#### TASK OBJECTIVE:
Each entry below is to be duplicated verbatim.

===== DATA SECTION =====

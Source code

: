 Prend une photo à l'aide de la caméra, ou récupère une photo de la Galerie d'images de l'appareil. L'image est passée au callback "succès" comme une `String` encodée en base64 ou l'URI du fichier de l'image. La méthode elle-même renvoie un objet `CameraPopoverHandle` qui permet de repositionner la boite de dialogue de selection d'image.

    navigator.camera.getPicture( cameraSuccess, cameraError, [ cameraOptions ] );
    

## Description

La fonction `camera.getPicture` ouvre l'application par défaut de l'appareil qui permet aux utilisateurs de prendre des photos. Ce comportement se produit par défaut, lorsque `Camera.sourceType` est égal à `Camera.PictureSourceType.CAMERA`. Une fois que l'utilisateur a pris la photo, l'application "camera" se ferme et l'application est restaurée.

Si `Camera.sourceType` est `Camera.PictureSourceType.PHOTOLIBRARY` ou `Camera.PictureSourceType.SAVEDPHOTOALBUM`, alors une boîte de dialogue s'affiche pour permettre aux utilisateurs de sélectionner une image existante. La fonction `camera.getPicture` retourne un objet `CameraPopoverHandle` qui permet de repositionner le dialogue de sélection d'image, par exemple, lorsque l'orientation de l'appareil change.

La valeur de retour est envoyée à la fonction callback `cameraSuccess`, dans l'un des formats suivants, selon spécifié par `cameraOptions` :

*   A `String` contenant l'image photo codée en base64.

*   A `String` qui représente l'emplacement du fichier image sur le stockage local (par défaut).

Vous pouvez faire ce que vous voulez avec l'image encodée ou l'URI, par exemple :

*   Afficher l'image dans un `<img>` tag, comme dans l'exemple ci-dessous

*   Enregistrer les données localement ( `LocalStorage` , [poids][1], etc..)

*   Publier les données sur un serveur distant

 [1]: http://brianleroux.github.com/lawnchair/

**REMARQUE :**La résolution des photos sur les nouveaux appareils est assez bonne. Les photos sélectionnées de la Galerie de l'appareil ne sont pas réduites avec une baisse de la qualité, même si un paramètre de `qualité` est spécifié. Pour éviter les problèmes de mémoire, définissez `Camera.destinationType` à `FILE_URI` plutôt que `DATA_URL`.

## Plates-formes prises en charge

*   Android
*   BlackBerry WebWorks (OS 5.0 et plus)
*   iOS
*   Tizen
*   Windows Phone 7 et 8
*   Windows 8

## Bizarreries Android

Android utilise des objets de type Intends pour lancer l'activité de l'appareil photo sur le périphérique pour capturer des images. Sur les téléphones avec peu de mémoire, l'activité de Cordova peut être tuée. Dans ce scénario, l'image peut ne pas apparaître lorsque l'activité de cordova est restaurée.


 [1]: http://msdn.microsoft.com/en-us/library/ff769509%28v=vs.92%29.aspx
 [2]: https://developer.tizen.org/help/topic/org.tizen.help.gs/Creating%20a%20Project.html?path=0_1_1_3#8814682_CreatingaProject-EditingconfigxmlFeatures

=====

#### REPLY TO THE TASK:
Source code

: Prend une photo à l'aide de la caméra, ou récupère une photo de la Galerie d'images de l'appareil. L'image est passée au callback "succès" comme une `String` encodée en base64 ou l'URI du fichier de l'image. La méthode elle-même renvoie un objet `CameraPopoverHandle` qui permet de repositionner la boite de dialogue de selection d'image.

    navigator.camera.getPicture( cameraSuccess, cameraError, [ cameraOptions ] );
    

## Description

La fonction `camera.getPicture` ouvre l'application par défaut de l'appareil qui permet aux utilisateurs de prendre des photos. Ce comportement se produit par défaut, lorsque `Camera.sourceType` est égal à `Camera.PictureSourceType.CAMERA`. Une fois que l'utilisateur a pris la photo, l'application "camera" se ferme et l'application est restaurée.

Si `Camera.sourceType` est `Camera.PictureSourceType.PHOTOLIBRARY` ou `Camera.PictureSourceType.SAVEDPHOTOALBUM`, alors une boîte de dialogue s'affiche pour permettre aux utilisateurs de sélectionner une image existante. La fonction `camera.getPicture` retourne un objet `CameraPopoverHandle` qui permet de repositionner le dialogue de sélection d'image, par exemple, lorsque l'orientation de l'appareil change.

La valeur de retour est envoyée à la fonction callback `cameraSuccess`, dans l'un des formats suivants, selon spécifié par `cameraOptions` :

*   A `String` contenant l'image photo codée en base64.

*   A `String` qui représente l'emplacement du fichier image sur le stockage local (par défaut).

Vous pouvez faire ce que vous voulez avec l'image encodée ou l'URI, par exemple :

*   Afficher l'image dans un `<img>` tag, comme dans l'exemple ci-dessous

*   Enregistrer les données localement ( `LocalStorage` , [poids][1], etc..)

*   Publier les données sur un serveur distant

 [1]: http://brianleroux.github.com/lawnchair/

**REMARQUE :**La résolution des photos sur les nouveaux appareils est assez bonne. Les photos sélectionnées de la Galerie de l'appareil ne sont pas réduites avec une baisse de la qualité, même si un paramètre de `qualité` est spécifié. Pour éviter les problèmes de mémoire, définissez `Camera.destinationType` à `FILE_URI` plutôt que `DATA_URL`.

## Plates-formes prises en charge

*   Android
*   BlackBerry WebWorks (OS 5.0 et plus)
*   iOS
*   Tizen
*   Windows Phone 7 et 8
*   Windows 8

## Bizarreries Android

Android utilise des objets de type Intends pour lancer l'activité de l'appareil photo sur le périphérique pour capturer des images. Sur les téléphones avec peu de mémoire, l'activité de Cordova peut être tuée. Dans ce scénario, l'image peut ne pas apparaître lorsque l'activité de cordova est restaurée.


 [1]: http://msdn.microsoft.com/en-us/library/ff769509%28v=vs.92%29.aspx
 [2]: https://developer.tizen.org/help/topic/org.tizen.help.gs/Creating%20a%20Project.html?path=0_1_1_3#8814682_CreatingaProject-EditingconfigxmlFeatures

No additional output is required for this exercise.